Georgetown University School of Continuing Studies

Doctor of Liberal Studies

The Early Roman Empire: Politics and Society

Course Description:

This course is designed, above all, to introduce the student via PRIMARY SOURCES to the vibrant period of the Early Roman Empire, that is from the ‘founding’ of it by AUGUSTUS up to the early second century, principally, but we will absolutely want to treat certain issues of importance that take us beyond that period, for example the rise and ‘triumph’ of Christianity via the reign of the first Christian emperor, CONSTANTINE.  Of course all will be read within a given and particular historical context for which our SECONDARY SOURCE, The History of Rome, will serve as our guide. We shall trace the political, economic, social, and legal issues associated with the collapse of the Republican government and the efforts of, in particular, the first emperor (Augustus) to address this collapse by instituting various remedies, among them constitutional, social, legal, and religious provisions.  In this regard we shall be looking at matters of change and continuity.

 

As stated earlier, we will explore Rome’s history primarily through the use of primary source materials, that is, through the eyes of contemporaries (or almost) as manifested in their own writing (see above under required texts: primary).
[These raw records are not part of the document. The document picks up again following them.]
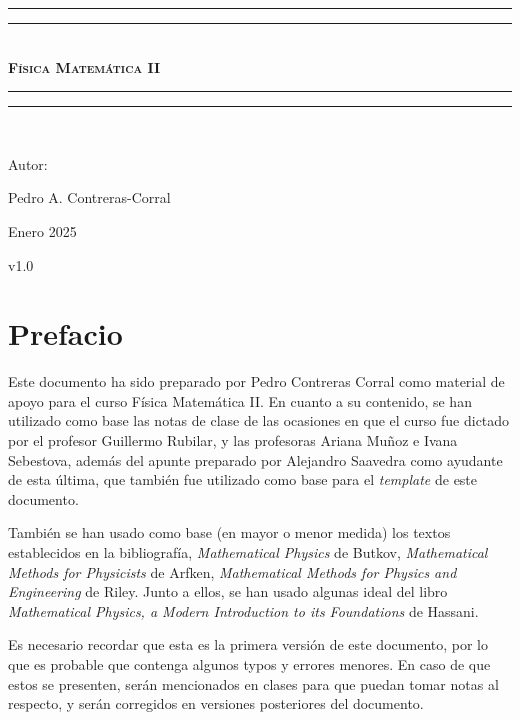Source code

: \documentclass[letterpaper,12pt]{report}
\newlength{\drop}
\theoremstyle{definition}
\begin{document}
\begin{titlepage}
 \textheight
    \centering
    \vspace*{\baselineskip}
    \rule{\textwidth}{1.6pt}\vspace*{-\baselineskip}\vspace*{2pt}
    \rule{\textwidth}{0.4pt}\\[\baselineskip]
    {\scshape\bfseries\Huge{}\selectfont Física Matemática II} \\[0.2\baselineskip]
    \rule{\textwidth}{0.4pt}\vspace*{-\baselineskip}\vspace{3.2pt}
    \rule{\textwidth}{1.6pt}\\[\baselineskip]
    {\Large Autor: \par}
{\large Pedro A. Contreras-Corral \par}
\vfill
{\large Enero 2025 \par}
{\large v1.0 \par}
\end{titlepage}

\chapter*{Prefacio}

Este documento ha sido preparado por Pedro Contreras Corral como material de apoyo para el curso Física Matemática II. En cuanto a su contenido, se han utilizado como base las notas de clase de las ocasiones en que el curso fue dictado por el profesor Guillermo Rubilar, y las profesoras Ariana Muñoz e Ivana Sebestova, además del apunte preparado por Alejandro Saavedra como ayudante de esta última, que también fue utilizado como base para el \emph{template} de este documento.

También se han usado como base (en mayor o menor medida) los textos establecidos en la bibliografía, \emph{Mathematical Physics} de Butkov, \emph{Mathematical Methods for Physicists} de Arfken, \emph{Mathematical Methods for Physics and Engineering} de Riley. Junto a ellos, se han usado algunas ideal del libro \emph{Mathematical Physics, a Modern Introduction to its Foundations} de Hassani.

Es necesario recordar que esta es la primera versión de este documento, por lo que es probable que contenga algunos typos y errores menores. En caso de que estos se presenten, serán mencionados en clases para que puedan tomar notas al respecto, y serán corregidos en versiones posteriores del documento.
\end{document}

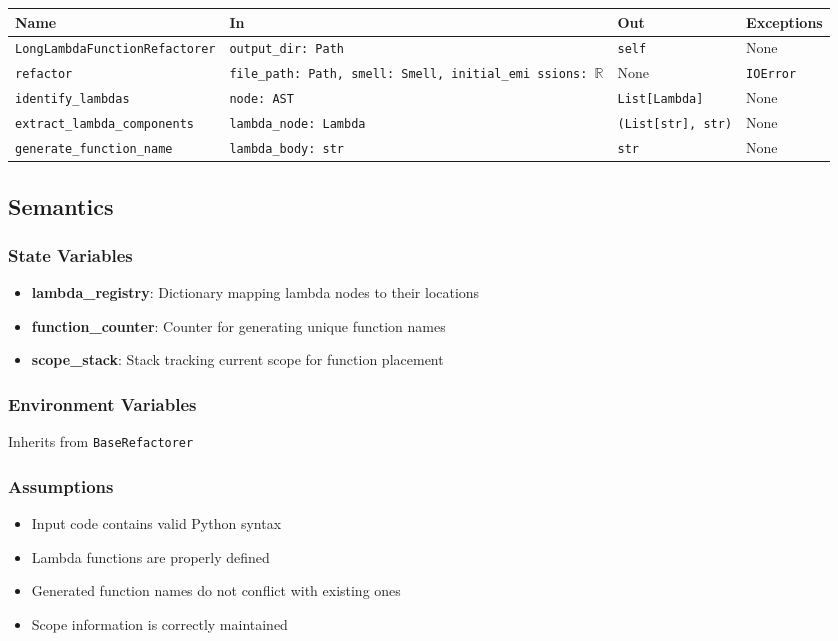 \documentclass[12pt, titlepage]{article}
\begin{document}
\begin{tabularx}{\linewidth}{|l|>{\raggedright\arraybackslash}X|l|l|}
\hline
\textbf{Name} & \textbf{In} & \textbf{Out} & \textbf{Exceptions} \\\hline
\texttt{LongLambdaFunctionRefactorer} & \texttt{output\_dir: Path} & \texttt{self} & None \\\hline
\texttt{refactor} & \texttt{file\_path: Path, smell: Smell, initial\_emi \allowbreak ssions: $\mathbb{R}$} & None & \texttt{IOError} \\\hline
\texttt{identify\_lambdas} & \texttt{node: AST} & \texttt{List[Lambda]} & None \\\hline
\texttt{extract\_lambda\_components} & \texttt{lambda\_node: Lambda} & \texttt{(List[str], str)} & None \\\hline
\texttt{generate\_function\_name} & \texttt{lambda\_body: str} & \texttt{str} & None \\\hline
\end{tabularx}

\subsection{Semantics}

\subsubsection{State Variables}
\begin{itemize}
  \item \textbf{lambda\_registry}: Dictionary mapping lambda nodes to their locations
  \item \textbf{function\_counter}: Counter for generating unique function names
  \item \textbf{scope\_stack}: Stack tracking current scope for function placement
\end{itemize}

\subsubsection{Environment Variables}
Inherits from \texttt{BaseRefactorer}

\subsubsection{Assumptions}
\begin{itemize}
  \item Input code contains valid Python syntax
  \item Lambda functions are properly defined
  \item Generated function names do not conflict with existing ones
  \item Scope information is correctly maintained
\end{itemize}
\end{document}
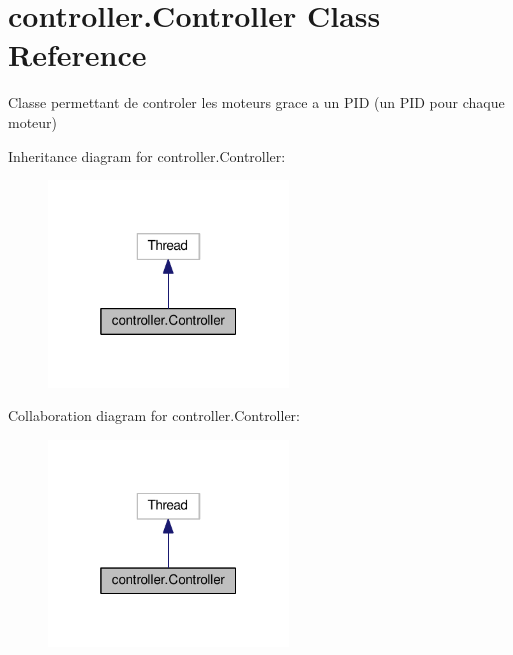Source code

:\hypertarget{classcontroller_1_1Controller}{}\section{controller.\+Controller Class Reference}
\label{classcontroller_1_1Controller}


Classe permettant de controler les moteurs grace a un P\+ID (un P\+ID pour chaque moteur)  




Inheritance diagram for controller.\+Controller\+:
\nopagebreak
\begin{figure}[H]
\begin{center}
\leavevmode
\includegraphics[width=181pt]{classcontroller_1_1Controller__inherit__graph}
\end{center}
\end{figure}


Collaboration diagram for controller.\+Controller\+:
\nopagebreak
\begin{figure}[H]
\begin{center}
\leavevmode
\includegraphics[width=181pt]{classcontroller_1_1Controller__coll__graph}
\end{center}
\end{figure}
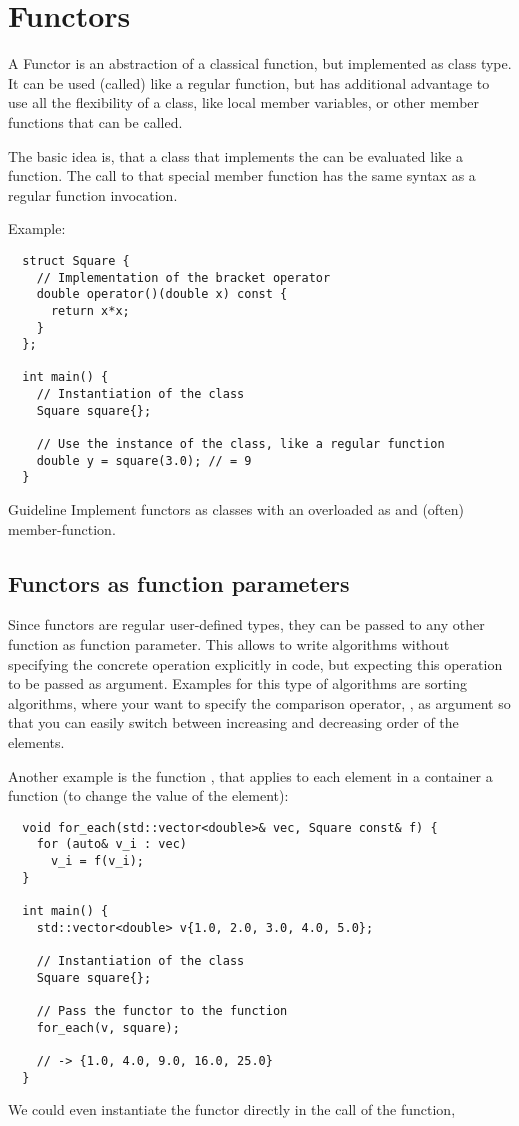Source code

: \chapter{Functors}
A Functor is an abstraction of a classical function, but implemented as class type. It can be used (called) like a regular function, but has additional
advantage to use all the flexibility of a class, like local member variables, or other member functions that can be called.

The basic idea is, that a class that implements the  can be evaluated like a function. The call to that special member function has the same
syntax as a regular function invocation.

Example:
\begin{verbatim}
  struct Square {
    // Implementation of the bracket operator
    double operator()(double x) const {
      return x*x;
    }
  };

  int main() {
    // Instantiation of the class
    Square square{};

    // Use the instance of the class, like a regular function
    double y = square(3.0); // = 9
  }
\end{verbatim}

\begin{guideline}{Guideline}
  Implement functors as classes with an overloaded  as  and (often)  member-function.
\end{guideline}

\section{Functors as function parameters}
Since functors are regular user-defined types, they can be passed to any other function as function parameter. This allows to write algorithms
without specifying the concrete operation explicitly in code, but expecting this operation to be passed as argument. Examples for this type
of algorithms are sorting algorithms, where your want to specify the comparison operator, \eg {}, as argument so that you
can easily switch between increasing and decreasing order of the elements.

Another example is the function , that applies to each element in a container a function (\eg to change the value of the element):
\begin{verbatim}
  void for_each(std::vector<double>& vec, Square const& f) {
    for (auto& v_i : vec)
      v_i = f(v_i);
  }

  int main() {
    std::vector<double> v{1.0, 2.0, 3.0, 4.0, 5.0};

    // Instantiation of the class
    Square square{};

    // Pass the functor to the function
    for_each(v, square);

    // -> {1.0, 4.0, 9.0, 16.0, 25.0}
  }
\end{verbatim}
%
We could even instantiate the functor directly in the call of the  function, \ie
{}

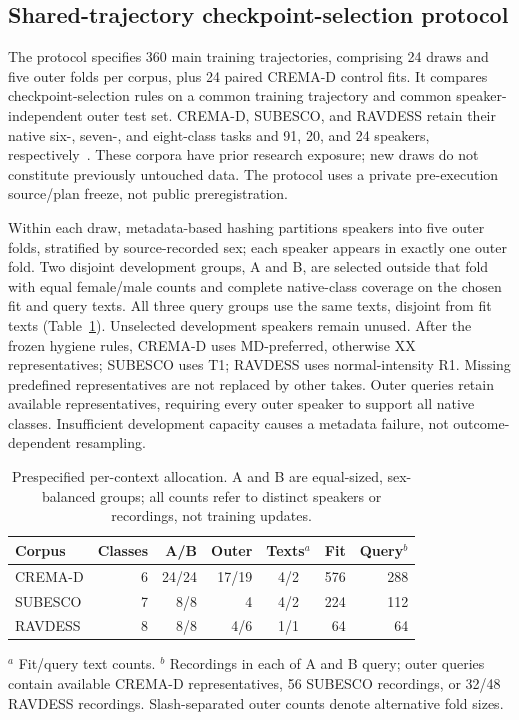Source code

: \subsection{Shared-trajectory checkpoint-selection protocol}
\label{sec:final-program-methods}

The protocol specifies 360 main training trajectories, comprising 24 draws
and five outer folds per corpus, plus 24 paired CREMA-D control fits.
It compares checkpoint-selection rules on a common training trajectory and
common speaker-independent outer test set. CREMA-D, SUBESCO, and RAVDESS
retain their native six-, seven-, and eight-class tasks and 91, 20, and
24 speakers, respectively~\cite{cremad,subesco,ravdess}.
These corpora have prior research exposure;
new draws do not constitute previously untouched data. The protocol uses
a private pre-execution source/plan freeze, not public preregistration.

Within each draw, metadata-based hashing partitions speakers into five outer
folds, stratified by source-recorded sex; each speaker appears in exactly one
outer fold. Two disjoint development groups, A and B, are selected outside
that fold with equal female/male counts and complete native-class coverage
on the chosen fit and query texts. All three query groups use the same
texts, disjoint from fit texts (Table~\ref{tab:final-program-panels}).
Unselected development speakers remain unused. After the frozen hygiene
rules, CREMA-D uses MD-preferred, otherwise XX representatives; SUBESCO uses
T1; RAVDESS uses normal-intensity R1. Missing predefined representatives
are not replaced by other takes.
Outer queries retain available representatives, requiring every outer
speaker to support all native classes. Insufficient development capacity
causes a metadata failure, not outcome-dependent resampling.

\begin{table}[t]
\centering
\caption{Prespecified per-context allocation. A and B are equal-sized,
sex-balanced groups; all counts refer to distinct speakers or recordings,
not training updates.}
\label{tab:final-program-panels}
\small
\setlength{\tabcolsep}{3pt}
\begin{tabular}{lrrrcrr}
\hline
Corpus & Classes & A/B & Outer & Texts$^a$ & Fit & Query$^b$\\
\hline
CREMA-D & 6 & 24/24 & 17/19 & 4/2 & 576 & 288\\
SUBESCO & 7 & 8/8 & 4 & 4/2 & 224 & 112\\
RAVDESS & 8 & 8/8 & 4/6 & 1/1 & 64 & 64\\
\hline
\end{tabular}
\par\raggedright\small
$^a$ Fit/query text counts. $^b$ Recordings in each of A and B query;
outer queries contain available CREMA-D representatives, 56 SUBESCO
recordings, or 32/48 RAVDESS recordings. Slash-separated outer counts
denote alternative fold sizes.
\end{table}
These sources permit us to read what the ancients themselves thought and recorded about their existence and about some of the issues we shall be exploring, such as wealth and society, citizenship and government, law and the courts, Romans and aliens, freedom and slavery, pagans and Christians, provincial life and administration. 

 

Not to be forgotten, finally, is that the course becomes an examination of the historiographical methods of our ancient sources. What did they choose to write about? What approach/es did they take? What was the scope of their subject matter? What was their purpose in writing? Who was their target audience? What themes did they stress? How reliable were they? What methods of presentation did they adopt? How rhetorical were they? How dramatic? What difference/es can we detect from among the many varieties of sources we shall be examining, from traditionally historical to biographical to legal to satirical, etc.